I do not know the area of Solomon islands from which this story originates.  I am pretty sure it is NOT Roviana.  It was told to me by the skipper of the launch Teriari as we were moored one night during a tour around  Choiseul Island.  I think he was from Guadalcanal. But who knows where he heard the story?

There was a man from a small village who went fishing every day for his family.  Each morning he would ask the spirits to give him a good catch that day.   He was the most successful fisherman in the village, and every day he caught many fish.  He caught many more than he needed to feed his own family.  Day after day he would go fishing and every day he would return with a canoe full of fish. But as he paddled home every evening, the fisherman would stop in the mangroves near the village and hide part of his catch.  Then he would give the rest of the fish he had caught to his own family, but there was always little left to share with the families of the less successful fishermen of the village. 

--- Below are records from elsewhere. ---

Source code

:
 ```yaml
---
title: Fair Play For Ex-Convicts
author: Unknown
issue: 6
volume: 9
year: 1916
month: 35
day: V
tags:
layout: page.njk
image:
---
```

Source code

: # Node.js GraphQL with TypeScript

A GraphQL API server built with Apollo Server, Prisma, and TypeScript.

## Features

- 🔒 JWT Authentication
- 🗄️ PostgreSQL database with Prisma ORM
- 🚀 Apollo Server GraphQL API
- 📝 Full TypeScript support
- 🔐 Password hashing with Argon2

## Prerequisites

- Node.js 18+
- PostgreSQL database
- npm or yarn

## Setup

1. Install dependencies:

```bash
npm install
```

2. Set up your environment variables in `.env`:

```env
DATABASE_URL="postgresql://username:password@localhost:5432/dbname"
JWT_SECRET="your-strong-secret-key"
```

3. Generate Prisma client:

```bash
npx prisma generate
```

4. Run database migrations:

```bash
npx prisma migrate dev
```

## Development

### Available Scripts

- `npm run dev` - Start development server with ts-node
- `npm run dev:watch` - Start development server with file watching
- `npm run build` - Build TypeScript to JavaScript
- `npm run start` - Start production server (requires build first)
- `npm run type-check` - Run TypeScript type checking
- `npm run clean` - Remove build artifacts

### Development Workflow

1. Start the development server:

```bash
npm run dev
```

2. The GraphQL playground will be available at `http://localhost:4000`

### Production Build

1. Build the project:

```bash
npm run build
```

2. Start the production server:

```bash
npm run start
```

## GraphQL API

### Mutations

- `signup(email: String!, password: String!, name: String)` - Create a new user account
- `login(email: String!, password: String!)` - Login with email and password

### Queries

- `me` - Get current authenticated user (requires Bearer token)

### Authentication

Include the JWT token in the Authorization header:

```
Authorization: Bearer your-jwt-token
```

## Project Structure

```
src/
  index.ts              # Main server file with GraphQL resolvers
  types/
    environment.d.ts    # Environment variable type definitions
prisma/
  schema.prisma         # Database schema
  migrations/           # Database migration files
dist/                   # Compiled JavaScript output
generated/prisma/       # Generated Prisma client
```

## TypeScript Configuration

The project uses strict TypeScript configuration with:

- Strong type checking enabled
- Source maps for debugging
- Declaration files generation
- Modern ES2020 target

Later, in the dark of night, after everyone was asleep, he would go down to the mangroves and take the extra fish he had hidden, and he cooked and ate them all by himself. Every day was the same, and though the fisherman caught many more fish than any of the others, he did not share with anyone but his own household.   Every night he greedily ate the extra fish he had hidden.Then one day on his way home huge waves caught his canoe, and capsized it.  The fisherman was afraid he would drown, but suddenly, out of the sea came a huge shark which told the fisherman to hold on to him and he would take him safely to land.  The fisherman held on to the sharks dorsal fin and the shark safely delivered him to the beach near the village. 
The man thanked the shark, whom he realised was a spirit.  The shark then told the fisherman off for his selfishness, and warned him that if he did not share his catch with those who needed it, in future he would not even catch enough fish to feed himself and his own family. 
The man told the shark that he was very sorry, and he would be more generous from then on.  As they talked, the waves brought the mans canoe into the bay, and it washed up to the beach beside him.  And so the man thanked the shark once more, calling him Uncle, and promised he would always share his catch in future, and never be selfish again. And so he did. I don’t think this tale is from Roviana, but I like the story, because it has a clear moral.The word for shark in Roviana is Kiso.  Kiso happens to be the totem of my family, of the Saikile clan.   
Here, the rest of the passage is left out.